What you need to do:
Work out how many lines below contain "Docs", then write only that number.

Data to examine:
((

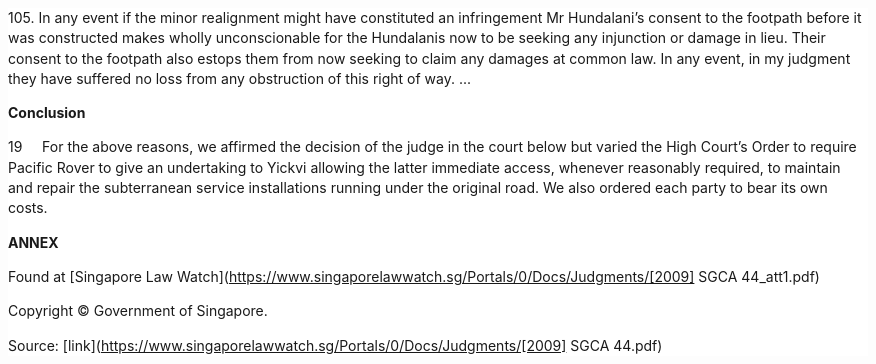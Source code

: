 105\. In any event if the minor realignment might have constituted an infringement Mr Hundalani’s consent to the footpath before it was constructed makes wholly unconscionable for the     Hundalanis now to be seeking any injunction or damage in lieu. Their consent to the footpath also estops them from now seeking to claim any damages at common law. In any event, in my judgment they have suffered no loss from any obstruction of this right of way. ...

**Conclusion**

19     For the above reasons, we affirmed the decision of the judge in the court below but varied the High Court’s Order to require Pacific Rover to give an undertaking to Yickvi allowing the latter immediate access, whenever reasonably required, to maintain and repair the subterranean service installations running under the original road. We also ordered each party to bear its own costs.

**ANNEX**

Found at [Singapore Law Watch](https://www.singaporelawwatch.sg/Portals/0/Docs/Judgments/[2009] SGCA 44_att1.pdf)

 Copyright © Government of Singapore.


Source: [link](https://www.singaporelawwatch.sg/Portals/0/Docs/Judgments/[2009] SGCA 44.pdf)
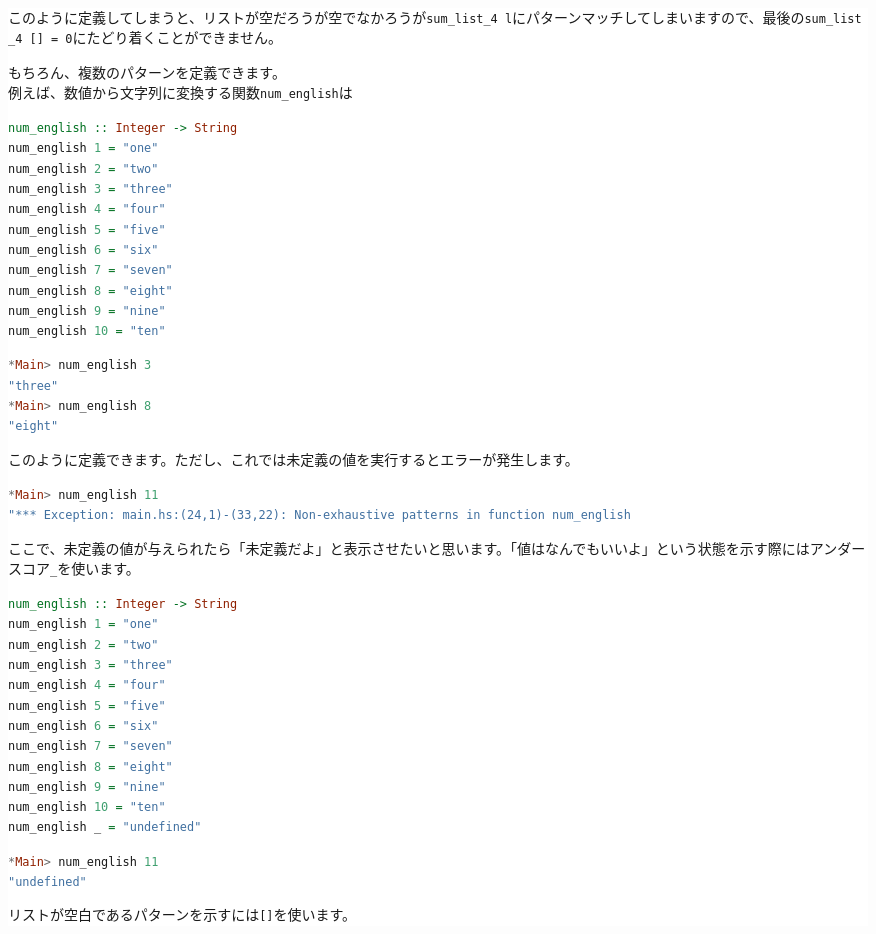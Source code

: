 このように定義してしまうと、リストが空だろうが空でなかろうが``sum_list_4 l``にパターンマッチしてしまいますので、最後の``sum_list_4 [] = 0``にたどり着くことができません。

もちろん、複数のパターンを定義できます。  
例えば、数値から文字列に変換する関数``num_english``は

```haskell
num_english :: Integer -> String
num_english 1 = "one"
num_english 2 = "two"
num_english 3 = "three"
num_english 4 = "four"
num_english 5 = "five"
num_english 6 = "six"
num_english 7 = "seven"
num_english 8 = "eight"
num_english 9 = "nine"
num_english 10 = "ten"
```

```haskell
*Main> num_english 3
"three"
*Main> num_english 8
"eight"
```

このように定義できます。ただし、これでは未定義の値を実行するとエラーが発生します。

```haskell
*Main> num_english 11
"*** Exception: main.hs:(24,1)-(33,22): Non-exhaustive patterns in function num_english
```

ここで、未定義の値が与えられたら「未定義だよ」と表示させたいと思います。「値はなんでもいいよ」という状態を示す際にはアンダースコア``_``を使います。

```haskell
num_english :: Integer -> String
num_english 1 = "one"
num_english 2 = "two"
num_english 3 = "three"
num_english 4 = "four"
num_english 5 = "five"
num_english 6 = "six"
num_english 7 = "seven"
num_english 8 = "eight"
num_english 9 = "nine"
num_english 10 = "ten"
num_english _ = "undefined"
```

```haskell
*Main> num_english 11
"undefined"
```


リストが空白であるパターンを示すには``[]``を使います。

))

Answer area:
2